On behalf of the Bar, I extend my thanks and gratitude to Macaulay J for his tireless efforts. He has brought to life the vision of a modern, dynamic and relevant library service for all practitioners and judges in Victoria. Earlier this year, the Bar’s Richard Griffith Library became a part of the Law Library of Victoria. That has resulted in a dramatic improvement in the quality of the resources available to all members of the Victorian Bar, including in particular access to the same online services that are available to the judiciary on a 24/7 basis from level 1 of Owen Dixon Chambers East.
The Library’s future is secure with Justice Greg Garde AO RFD taking over as Chair of both committees. Supported by a grant from the Legal Services Board, the Library’s immediate priority is to introduce exclusive content to members via a login section of its website.

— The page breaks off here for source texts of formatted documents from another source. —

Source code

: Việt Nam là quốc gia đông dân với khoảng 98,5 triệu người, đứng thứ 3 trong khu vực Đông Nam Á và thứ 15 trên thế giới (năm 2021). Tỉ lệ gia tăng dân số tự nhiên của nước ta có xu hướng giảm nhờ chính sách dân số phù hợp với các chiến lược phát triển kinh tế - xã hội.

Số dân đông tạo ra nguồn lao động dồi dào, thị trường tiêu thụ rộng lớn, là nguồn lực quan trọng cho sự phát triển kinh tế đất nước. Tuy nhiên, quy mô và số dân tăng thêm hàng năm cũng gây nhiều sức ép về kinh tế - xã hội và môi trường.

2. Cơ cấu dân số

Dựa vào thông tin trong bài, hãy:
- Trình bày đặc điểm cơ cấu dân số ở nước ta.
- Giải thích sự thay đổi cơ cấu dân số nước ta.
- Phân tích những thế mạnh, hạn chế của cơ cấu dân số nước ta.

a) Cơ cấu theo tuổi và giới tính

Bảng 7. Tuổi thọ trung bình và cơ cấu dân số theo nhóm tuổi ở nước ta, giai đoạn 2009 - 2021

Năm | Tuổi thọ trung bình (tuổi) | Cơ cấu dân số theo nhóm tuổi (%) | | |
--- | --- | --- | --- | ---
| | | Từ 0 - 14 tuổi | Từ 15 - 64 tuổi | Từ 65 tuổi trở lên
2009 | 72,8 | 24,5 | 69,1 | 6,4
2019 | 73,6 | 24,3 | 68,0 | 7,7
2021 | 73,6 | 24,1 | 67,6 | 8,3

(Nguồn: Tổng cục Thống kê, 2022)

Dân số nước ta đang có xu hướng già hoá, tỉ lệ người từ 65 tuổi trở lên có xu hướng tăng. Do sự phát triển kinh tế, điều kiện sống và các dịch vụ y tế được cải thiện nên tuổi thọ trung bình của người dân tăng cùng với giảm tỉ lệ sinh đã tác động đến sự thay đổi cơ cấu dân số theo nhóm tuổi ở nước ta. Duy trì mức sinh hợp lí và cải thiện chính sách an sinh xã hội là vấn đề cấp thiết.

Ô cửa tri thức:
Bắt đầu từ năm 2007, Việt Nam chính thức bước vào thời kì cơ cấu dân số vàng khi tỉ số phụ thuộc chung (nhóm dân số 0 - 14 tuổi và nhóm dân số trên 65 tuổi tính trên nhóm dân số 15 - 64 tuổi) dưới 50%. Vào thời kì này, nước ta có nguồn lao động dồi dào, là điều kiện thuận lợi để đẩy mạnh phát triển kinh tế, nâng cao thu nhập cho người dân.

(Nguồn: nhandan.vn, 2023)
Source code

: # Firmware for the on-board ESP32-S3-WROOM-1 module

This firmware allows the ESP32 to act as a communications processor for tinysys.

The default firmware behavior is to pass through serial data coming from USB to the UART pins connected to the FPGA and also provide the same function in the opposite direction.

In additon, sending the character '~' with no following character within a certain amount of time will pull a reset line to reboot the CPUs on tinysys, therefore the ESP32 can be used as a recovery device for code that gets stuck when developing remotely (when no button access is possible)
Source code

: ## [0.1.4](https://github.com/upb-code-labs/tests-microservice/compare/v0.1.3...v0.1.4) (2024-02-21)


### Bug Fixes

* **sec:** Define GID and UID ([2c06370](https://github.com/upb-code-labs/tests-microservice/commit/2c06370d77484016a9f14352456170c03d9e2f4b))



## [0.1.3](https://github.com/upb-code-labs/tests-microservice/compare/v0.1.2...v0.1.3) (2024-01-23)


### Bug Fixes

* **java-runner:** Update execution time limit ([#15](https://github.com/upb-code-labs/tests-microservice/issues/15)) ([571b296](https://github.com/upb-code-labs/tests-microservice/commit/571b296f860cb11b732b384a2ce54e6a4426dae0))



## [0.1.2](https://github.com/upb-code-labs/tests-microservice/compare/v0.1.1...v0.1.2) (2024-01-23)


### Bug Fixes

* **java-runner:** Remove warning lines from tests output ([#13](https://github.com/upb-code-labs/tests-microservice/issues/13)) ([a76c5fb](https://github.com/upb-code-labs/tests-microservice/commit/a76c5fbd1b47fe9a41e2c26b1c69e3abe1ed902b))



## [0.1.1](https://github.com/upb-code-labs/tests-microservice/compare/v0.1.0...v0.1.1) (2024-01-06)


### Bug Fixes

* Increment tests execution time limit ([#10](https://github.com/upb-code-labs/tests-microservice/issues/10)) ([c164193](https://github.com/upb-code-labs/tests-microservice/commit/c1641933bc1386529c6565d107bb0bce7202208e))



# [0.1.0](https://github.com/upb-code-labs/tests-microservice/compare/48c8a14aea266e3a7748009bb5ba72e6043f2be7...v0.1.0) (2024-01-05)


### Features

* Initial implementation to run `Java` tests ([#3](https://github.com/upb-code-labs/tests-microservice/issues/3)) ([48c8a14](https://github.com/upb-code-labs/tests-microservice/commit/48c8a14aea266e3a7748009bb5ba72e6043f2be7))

Watch for news of this development early in the new year.
The Victorian Bar will be represented on the Supreme Court Library Committee and Law Library of Victoria Committee in 2019 by Ian Upjohn CSC QC and Dr Paul Vout. We wish them well in their roles, and look forward to updates from them throughout the year.
A busy week
Behind the scenes this week, I commenced a series of one-on-one meetings with members of Bar Council to discuss the year ahead. I also met with representatives of Victoria Legal Aid.
Throughout the week, members of the executive and I consulted with committee chairs to discuss the composition of Bar Committees next year. Members who have expressed interest in Bar Committees will be contacted in the days following next week’s final Bar Council meeting for the year.
The Christmas season is well and truly underway. Last night I attended a Women Barristers’ Association event to celebrate the ‘Leaps and Bounds’ that women are making in the profession. I have enjoyed a drink or two during the week with some of our new silks and am looking forward to more of the same next week. Tonight, I look forward to relaxing with members at the Vicbar Christmas drinks function in the Peter O’Callaghan QC Gallery. In a difficult week for all members, these are welcome opportunities to reflect and enjoy each other’s company.
On Wednesday 12 December, the profession will welcome Magistrates Alanna Duffy and Timothy Hoare in the Melbourne Magistrates’ Court at 9.15am.
Thank you to Wendy Harris QC for representing the Bar at the welcome for Magistrate Randall Kune yesterday. Wendy’s speech can be read here.